How well do chatbots or AI translators perform?

We all make mistakes: we are human after all. But what about machines? As they are programmed by humans, they are also prone to errors. In the case of automatic text generation, researchers from the Center of Artificial Intelligence (CAI) developed a new way of proof checking the various systems – fully automated. Machines evaluating machines – can that work?

In their paper “On the Effectiveness of Automated Metrics for Text Generation Systems”, Pius von Däniken, Jan Deriu, Don Tuggener and Mark Cielibak put forth a new automated approach to evaluate text generations systems. What is automatic text generation you ask? You probably know and use some of these systems. Examples are machine translation (DeepL, Google Translate etc.), dialogue systems (chatbots, like ChatGPT), automated summarization (for example the summary feature of Google Docs), paraphrasing, caption generation, or natural language generation. Broadly speaking, the field of Text Generation is a subfield of Natural Language Processing (Celikyilmaz et al., 2020). Let’s dive into it.

Jan, you recently published a paper on the evaluation of Text Generation Systems. Why do we need to evaluate these systems and what are the challenges?

Text generation systems such as DeepL need to be checked for errors to ensure the quality of their output, in this example the translation of a word or text. This task can be done by humans and/or machines. This evaluation is an unsolved issue as human evaluation is more reliable but takes much more time and is more expensive than automated evaluation. Our paper takes a small step towards a solution.

You came up with a theoretical foundation. Can you tell us more?

We are developing a theoretical framework for the evaluation of text generation that can be used to extract guidelines for designing a quantitative evaluation of text generation systems. In this paper, we introduce the first results of this framework, which works on a simplified version of a metric, i.e., so-called binary metrics.

The binary metrics classify the output of a text generation system as being either adequate or inadequate. This allows us to measure the performance of a text generation system as the ratio of adequate responses it generates. The main problem of these automated metrics is that they are error prone. That is, they rate inadequate responses as being adequate. This leads to faulty evaluations, which in turn leads to low trust in these metrics. Our framework allows to correct the evaluation of these metrics by leveraging human evaluations. That is, we can boost a human evaluation with metric evaluations, which requires fewer human annotations in the end.

Our framework also allows to establish how many samples are required to reliably distinguish text generation systems (meaning: when the difference is statistically significant). With the code we’ve written, we can evaluate one system – we can compute error-free, error-prone and mixed metrics. In a second step we can also compare the performance of different systems and check if the application mirrors the theory.

Are you planning to continue this research?

Yes, we definitively stay on this path, as we are the first to do so.
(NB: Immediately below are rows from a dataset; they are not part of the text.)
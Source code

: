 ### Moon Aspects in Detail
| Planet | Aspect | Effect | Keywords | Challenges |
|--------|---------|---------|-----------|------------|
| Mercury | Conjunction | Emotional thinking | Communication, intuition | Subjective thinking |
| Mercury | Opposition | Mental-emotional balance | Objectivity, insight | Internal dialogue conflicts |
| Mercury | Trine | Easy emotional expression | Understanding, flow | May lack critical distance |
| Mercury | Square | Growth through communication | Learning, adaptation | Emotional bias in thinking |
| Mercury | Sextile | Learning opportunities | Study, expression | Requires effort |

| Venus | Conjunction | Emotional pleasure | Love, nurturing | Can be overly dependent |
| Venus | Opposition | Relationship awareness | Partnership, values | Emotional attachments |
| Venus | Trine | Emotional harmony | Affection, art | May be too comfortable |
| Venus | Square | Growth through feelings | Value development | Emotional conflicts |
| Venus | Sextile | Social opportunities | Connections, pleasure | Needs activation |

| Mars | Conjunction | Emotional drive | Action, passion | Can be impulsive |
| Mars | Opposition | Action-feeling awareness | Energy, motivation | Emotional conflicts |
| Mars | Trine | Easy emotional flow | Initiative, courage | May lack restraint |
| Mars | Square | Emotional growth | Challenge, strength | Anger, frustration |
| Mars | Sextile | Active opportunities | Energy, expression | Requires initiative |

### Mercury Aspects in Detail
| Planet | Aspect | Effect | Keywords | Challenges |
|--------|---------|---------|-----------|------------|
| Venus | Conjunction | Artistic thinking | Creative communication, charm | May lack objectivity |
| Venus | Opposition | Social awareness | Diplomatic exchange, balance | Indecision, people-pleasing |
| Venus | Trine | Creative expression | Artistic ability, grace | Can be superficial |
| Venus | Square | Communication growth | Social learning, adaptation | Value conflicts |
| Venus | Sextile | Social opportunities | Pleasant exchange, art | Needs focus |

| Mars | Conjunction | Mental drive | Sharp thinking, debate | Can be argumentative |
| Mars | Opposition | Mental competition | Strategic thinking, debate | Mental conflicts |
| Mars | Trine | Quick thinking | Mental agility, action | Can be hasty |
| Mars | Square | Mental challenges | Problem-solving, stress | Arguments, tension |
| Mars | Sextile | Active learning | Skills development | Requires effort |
The main work for our paper was established in the Master thesis by Pius. The current theory is limited to binary metrics, but in future work, we will extend the theory to more types, such as comparative or scalar metrics. Furthermore, we will apply the theory to a wider range of tasks and domains.

Who can use your theoretical foundation? Is the code open access?

Yes, you can find the code and visualization tool here. Practitioners can use it to enter their evaluation settings and receive an analysis of the measurable differences in their settings. Also, we are currently looking for collaboration partners and we plan to work in interdisciplinary teams with for example linguists.

Your team presented the paper at the GEM workshop 2022. What were the reactions?

Pius, a Master Student in our group, presented our work in the GEM workshop as a poster. The reactions were positive. There is ever-growing interest in the evaluation of text generation systems as they are becoming more and more powerful, and thus, more and more used. Especially the error-correction aspect of the theory was well received.